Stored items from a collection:

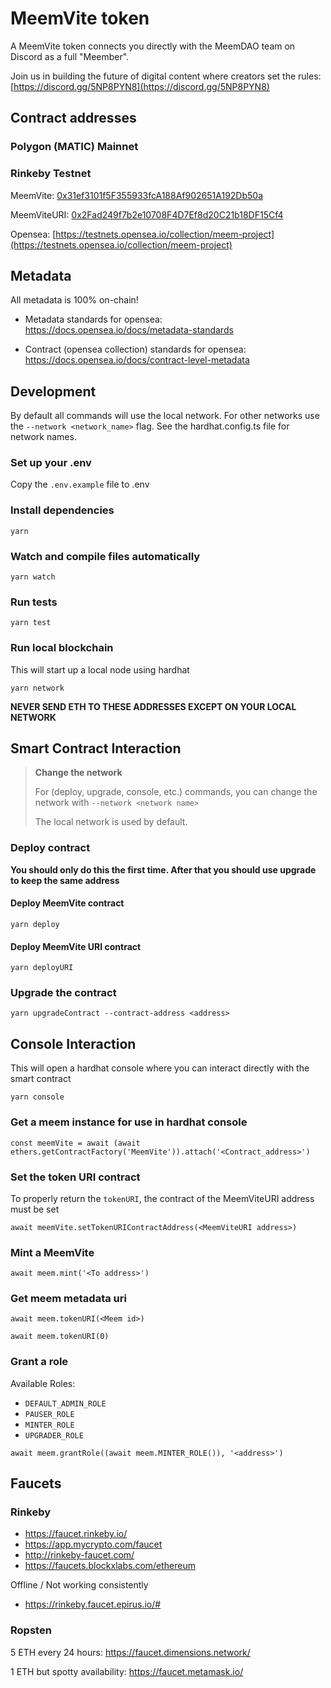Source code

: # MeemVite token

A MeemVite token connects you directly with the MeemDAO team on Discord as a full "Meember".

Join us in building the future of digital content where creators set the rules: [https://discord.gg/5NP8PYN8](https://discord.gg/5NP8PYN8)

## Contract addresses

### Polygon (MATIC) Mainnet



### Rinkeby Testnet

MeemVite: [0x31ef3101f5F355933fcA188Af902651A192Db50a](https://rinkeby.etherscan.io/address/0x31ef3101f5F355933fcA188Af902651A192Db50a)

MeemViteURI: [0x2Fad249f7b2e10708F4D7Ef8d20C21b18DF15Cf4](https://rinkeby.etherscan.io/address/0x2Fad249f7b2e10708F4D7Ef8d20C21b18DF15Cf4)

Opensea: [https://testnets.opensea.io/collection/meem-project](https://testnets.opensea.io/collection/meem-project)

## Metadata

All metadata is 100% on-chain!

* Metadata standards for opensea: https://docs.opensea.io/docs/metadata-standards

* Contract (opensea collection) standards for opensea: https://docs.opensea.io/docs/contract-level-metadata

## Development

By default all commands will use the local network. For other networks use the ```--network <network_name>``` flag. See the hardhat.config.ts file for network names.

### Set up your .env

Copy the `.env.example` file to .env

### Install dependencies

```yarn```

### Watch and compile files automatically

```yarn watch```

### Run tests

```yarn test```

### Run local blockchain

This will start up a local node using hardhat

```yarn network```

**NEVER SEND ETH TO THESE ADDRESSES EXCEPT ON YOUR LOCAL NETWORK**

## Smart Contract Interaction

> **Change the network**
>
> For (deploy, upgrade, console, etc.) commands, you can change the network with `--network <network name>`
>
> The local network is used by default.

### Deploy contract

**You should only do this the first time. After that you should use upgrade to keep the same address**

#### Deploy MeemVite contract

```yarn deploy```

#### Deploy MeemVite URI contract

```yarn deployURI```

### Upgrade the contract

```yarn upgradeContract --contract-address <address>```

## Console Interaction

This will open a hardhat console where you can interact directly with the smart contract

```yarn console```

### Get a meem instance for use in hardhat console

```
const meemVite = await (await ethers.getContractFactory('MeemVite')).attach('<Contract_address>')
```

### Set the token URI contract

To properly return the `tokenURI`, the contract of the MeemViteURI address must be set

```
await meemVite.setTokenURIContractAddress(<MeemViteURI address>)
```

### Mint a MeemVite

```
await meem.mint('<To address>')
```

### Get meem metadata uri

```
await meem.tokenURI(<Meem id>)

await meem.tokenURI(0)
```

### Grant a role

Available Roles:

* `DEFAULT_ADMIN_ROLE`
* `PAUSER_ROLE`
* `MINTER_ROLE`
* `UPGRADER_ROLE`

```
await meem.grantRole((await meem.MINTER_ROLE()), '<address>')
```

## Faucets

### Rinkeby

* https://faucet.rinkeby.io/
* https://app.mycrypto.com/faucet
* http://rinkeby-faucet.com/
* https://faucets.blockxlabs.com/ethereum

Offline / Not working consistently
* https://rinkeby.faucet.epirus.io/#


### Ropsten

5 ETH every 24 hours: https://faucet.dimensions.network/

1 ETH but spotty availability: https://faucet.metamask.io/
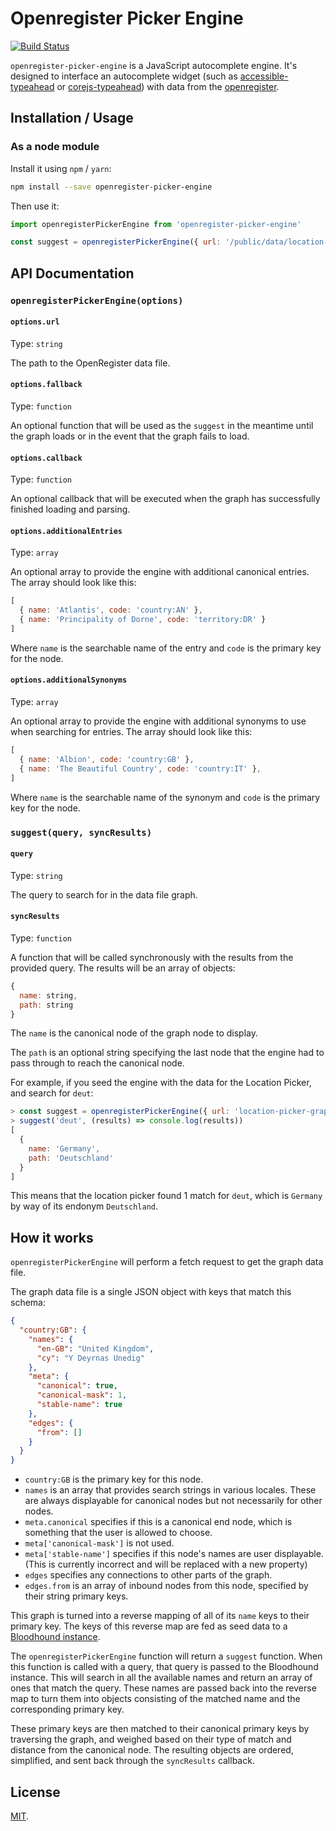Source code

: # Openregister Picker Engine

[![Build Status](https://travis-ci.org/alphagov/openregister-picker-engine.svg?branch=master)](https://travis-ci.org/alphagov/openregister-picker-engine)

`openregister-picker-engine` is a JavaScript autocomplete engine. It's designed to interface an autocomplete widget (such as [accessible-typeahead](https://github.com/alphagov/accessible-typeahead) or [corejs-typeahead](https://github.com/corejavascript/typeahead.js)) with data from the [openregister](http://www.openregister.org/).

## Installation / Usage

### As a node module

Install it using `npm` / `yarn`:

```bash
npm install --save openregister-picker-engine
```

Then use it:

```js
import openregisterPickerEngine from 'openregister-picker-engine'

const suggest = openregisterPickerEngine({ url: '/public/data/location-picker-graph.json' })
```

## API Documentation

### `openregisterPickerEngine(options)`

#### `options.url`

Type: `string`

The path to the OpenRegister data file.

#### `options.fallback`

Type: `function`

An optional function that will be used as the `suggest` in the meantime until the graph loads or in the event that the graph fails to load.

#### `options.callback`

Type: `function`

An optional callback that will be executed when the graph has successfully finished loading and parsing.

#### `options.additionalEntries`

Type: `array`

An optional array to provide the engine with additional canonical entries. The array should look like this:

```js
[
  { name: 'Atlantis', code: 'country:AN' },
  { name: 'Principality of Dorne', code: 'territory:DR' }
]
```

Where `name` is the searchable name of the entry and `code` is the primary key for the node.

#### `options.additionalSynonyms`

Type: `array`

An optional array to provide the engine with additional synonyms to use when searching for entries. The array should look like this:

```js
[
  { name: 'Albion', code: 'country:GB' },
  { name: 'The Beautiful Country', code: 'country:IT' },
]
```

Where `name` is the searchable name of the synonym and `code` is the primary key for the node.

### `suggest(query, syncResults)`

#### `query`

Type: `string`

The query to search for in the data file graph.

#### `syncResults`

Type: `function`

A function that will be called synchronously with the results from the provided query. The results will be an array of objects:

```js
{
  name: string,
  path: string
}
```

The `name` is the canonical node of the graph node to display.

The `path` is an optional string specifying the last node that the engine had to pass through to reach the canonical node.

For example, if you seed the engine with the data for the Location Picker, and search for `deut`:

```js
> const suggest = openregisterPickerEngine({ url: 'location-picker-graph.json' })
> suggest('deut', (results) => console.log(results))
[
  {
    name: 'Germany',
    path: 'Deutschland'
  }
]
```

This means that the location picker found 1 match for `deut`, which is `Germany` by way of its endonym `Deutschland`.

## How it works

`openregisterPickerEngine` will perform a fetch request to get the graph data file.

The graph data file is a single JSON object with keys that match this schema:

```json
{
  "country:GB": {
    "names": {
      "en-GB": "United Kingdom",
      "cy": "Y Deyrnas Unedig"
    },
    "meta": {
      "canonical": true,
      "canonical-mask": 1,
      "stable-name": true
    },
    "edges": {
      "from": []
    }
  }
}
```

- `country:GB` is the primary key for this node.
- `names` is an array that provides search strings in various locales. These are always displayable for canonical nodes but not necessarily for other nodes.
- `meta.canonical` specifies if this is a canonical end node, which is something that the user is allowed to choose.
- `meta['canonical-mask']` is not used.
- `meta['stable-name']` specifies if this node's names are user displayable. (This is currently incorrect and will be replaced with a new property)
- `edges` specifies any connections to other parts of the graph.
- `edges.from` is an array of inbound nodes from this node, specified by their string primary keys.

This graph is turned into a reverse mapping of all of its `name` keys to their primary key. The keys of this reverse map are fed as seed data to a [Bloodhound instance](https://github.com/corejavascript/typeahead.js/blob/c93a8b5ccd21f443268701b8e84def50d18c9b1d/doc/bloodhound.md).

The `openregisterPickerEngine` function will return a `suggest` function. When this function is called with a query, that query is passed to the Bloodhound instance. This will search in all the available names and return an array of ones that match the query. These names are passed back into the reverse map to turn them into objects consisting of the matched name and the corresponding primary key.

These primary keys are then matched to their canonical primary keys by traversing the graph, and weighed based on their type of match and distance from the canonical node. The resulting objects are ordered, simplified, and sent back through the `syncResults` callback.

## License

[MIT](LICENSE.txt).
* * *
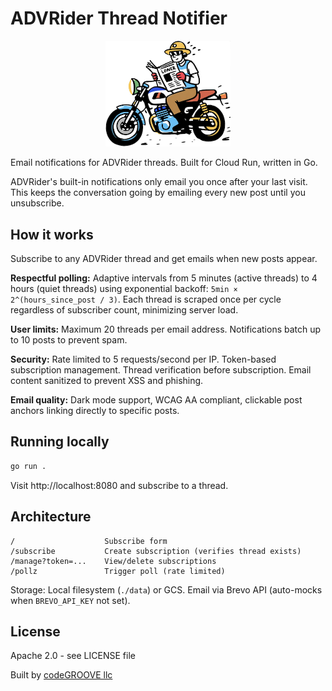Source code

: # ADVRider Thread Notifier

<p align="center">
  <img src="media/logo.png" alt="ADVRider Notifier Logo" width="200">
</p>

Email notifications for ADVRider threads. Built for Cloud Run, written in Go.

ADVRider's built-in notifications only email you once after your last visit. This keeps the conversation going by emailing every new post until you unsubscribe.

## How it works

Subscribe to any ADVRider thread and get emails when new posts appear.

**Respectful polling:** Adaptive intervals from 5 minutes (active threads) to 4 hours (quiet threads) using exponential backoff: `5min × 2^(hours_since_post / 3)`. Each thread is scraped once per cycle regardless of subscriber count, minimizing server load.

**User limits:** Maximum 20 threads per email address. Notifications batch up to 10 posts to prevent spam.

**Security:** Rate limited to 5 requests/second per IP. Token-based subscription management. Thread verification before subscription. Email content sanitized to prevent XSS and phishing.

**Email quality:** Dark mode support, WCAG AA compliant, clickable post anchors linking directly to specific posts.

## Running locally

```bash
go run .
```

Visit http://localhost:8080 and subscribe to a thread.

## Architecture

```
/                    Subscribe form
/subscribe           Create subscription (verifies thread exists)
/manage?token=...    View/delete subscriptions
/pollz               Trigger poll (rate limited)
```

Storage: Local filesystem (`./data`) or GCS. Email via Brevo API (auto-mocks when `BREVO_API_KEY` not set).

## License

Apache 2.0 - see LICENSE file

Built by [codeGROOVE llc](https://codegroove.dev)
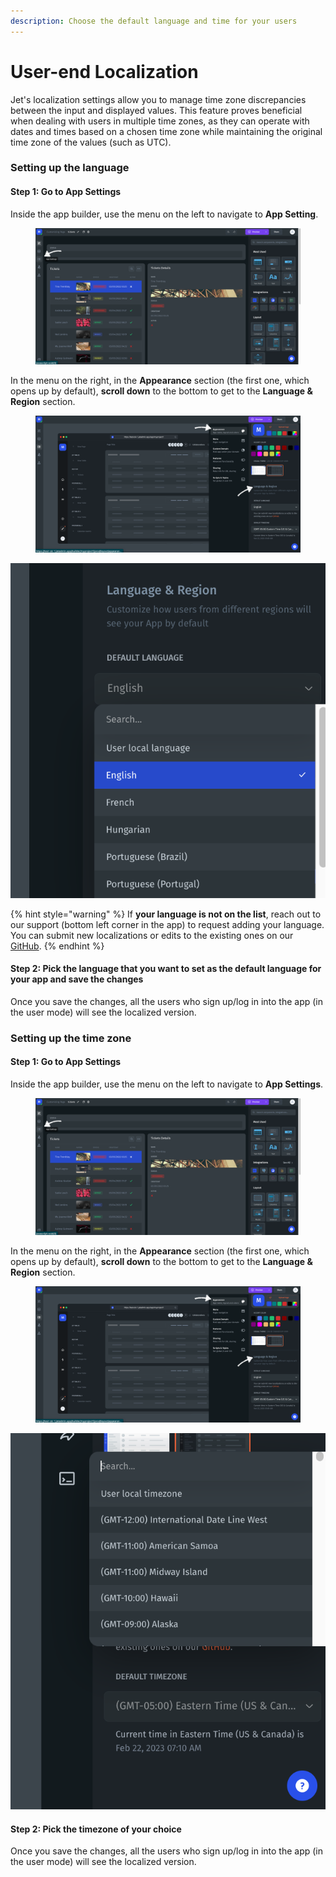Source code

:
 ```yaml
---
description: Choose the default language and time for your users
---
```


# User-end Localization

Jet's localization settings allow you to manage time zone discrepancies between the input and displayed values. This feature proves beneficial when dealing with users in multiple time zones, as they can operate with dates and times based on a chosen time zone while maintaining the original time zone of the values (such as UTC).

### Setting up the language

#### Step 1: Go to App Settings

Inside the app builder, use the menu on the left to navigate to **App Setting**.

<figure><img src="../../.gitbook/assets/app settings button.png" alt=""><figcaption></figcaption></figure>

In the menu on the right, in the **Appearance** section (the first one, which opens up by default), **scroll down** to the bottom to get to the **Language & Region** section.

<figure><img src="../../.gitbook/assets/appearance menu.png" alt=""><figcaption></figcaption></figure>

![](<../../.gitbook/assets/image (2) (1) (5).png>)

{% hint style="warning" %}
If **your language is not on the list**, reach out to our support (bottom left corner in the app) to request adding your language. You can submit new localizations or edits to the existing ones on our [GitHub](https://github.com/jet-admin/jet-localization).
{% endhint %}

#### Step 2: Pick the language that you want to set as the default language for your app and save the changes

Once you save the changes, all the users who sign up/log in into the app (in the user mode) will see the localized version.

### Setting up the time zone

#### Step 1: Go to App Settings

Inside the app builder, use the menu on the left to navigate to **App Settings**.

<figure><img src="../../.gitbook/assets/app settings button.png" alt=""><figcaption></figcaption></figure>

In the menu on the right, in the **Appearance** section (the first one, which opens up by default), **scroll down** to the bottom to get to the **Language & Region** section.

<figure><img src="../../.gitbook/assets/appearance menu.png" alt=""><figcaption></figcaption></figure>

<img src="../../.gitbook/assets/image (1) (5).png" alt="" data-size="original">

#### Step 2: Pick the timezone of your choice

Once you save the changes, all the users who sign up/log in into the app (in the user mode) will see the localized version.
---
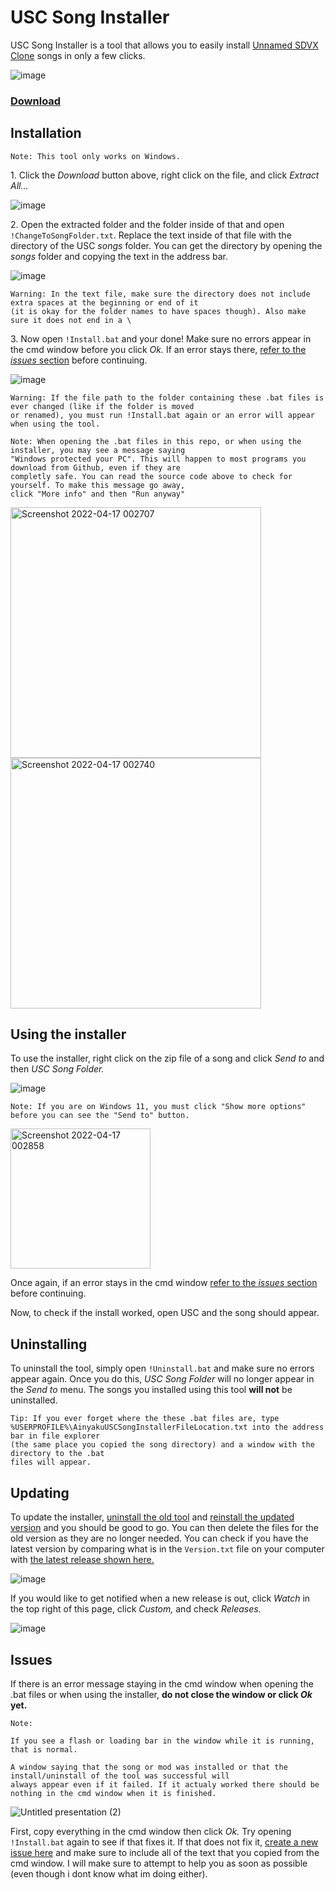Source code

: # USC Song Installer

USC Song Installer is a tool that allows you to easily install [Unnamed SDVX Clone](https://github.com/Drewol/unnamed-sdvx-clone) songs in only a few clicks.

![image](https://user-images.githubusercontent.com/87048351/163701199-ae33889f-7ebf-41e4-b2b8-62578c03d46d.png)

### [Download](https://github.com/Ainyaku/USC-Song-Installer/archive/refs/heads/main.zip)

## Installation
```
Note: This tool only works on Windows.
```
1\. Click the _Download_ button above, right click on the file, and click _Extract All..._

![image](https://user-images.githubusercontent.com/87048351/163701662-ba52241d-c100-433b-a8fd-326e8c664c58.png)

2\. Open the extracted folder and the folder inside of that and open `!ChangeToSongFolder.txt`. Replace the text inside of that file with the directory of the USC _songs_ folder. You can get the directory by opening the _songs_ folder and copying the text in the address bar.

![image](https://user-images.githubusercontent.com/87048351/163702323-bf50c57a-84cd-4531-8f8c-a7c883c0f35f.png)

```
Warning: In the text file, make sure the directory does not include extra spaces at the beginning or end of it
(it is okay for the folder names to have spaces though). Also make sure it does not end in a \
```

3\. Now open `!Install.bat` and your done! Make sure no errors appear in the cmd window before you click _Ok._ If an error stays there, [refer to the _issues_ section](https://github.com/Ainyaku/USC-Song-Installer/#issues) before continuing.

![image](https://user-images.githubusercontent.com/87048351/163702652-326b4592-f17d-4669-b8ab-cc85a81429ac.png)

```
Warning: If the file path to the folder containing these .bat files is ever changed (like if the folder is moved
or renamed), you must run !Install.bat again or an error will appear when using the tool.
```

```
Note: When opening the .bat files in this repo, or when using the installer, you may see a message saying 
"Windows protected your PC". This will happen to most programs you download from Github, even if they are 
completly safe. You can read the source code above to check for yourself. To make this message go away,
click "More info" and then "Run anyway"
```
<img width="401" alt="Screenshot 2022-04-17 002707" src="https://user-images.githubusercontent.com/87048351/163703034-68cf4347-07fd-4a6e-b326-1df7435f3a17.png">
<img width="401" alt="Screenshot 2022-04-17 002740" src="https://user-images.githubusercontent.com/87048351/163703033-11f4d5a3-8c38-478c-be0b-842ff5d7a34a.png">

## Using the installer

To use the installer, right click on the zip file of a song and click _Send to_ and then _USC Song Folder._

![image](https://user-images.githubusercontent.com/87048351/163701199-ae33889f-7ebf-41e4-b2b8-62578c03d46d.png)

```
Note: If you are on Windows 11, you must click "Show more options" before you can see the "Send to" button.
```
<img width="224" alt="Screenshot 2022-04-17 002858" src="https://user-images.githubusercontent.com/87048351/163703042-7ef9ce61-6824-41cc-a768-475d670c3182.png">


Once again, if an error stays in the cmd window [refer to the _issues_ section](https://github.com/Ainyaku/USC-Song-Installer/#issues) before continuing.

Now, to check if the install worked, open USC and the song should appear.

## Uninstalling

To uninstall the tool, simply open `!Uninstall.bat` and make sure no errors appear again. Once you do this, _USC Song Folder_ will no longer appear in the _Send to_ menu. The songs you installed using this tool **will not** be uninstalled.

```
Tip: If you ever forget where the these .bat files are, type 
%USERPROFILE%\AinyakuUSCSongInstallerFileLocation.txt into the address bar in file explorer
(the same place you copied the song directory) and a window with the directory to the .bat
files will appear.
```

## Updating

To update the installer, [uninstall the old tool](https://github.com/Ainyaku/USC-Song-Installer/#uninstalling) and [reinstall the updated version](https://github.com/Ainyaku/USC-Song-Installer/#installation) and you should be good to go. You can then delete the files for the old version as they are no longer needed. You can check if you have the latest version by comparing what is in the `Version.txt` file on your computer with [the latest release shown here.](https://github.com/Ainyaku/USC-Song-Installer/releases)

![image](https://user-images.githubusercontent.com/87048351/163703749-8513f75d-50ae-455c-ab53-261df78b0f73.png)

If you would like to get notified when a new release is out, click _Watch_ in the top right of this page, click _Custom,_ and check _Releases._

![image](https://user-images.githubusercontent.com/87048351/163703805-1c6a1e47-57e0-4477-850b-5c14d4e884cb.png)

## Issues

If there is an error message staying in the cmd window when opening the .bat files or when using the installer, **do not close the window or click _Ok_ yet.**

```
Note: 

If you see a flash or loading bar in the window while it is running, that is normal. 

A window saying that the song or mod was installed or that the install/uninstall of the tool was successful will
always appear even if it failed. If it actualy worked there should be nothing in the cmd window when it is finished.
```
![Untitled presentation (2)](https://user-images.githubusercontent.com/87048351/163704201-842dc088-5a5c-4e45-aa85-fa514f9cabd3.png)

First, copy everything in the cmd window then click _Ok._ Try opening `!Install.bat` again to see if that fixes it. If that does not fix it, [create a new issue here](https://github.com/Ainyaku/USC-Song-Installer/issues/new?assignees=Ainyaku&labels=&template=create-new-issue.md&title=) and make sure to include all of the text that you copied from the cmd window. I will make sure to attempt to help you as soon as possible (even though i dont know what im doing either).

* [Work order]: All lines in the records above that contain "ADVRider" are to be reported.

* [Result]:
: # ADVRider Thread Notifier
  <img src="media/logo.png" alt="ADVRider Notifier Logo" width="200">
Email notifications for ADVRider threads. Built for Cloud Run, written in Go.
ADVRider's built-in notifications only email you once after your last visit. This keeps the conversation going by emailing every new post until you unsubscribe.
Subscribe to any ADVRider thread and get emails when new posts appear.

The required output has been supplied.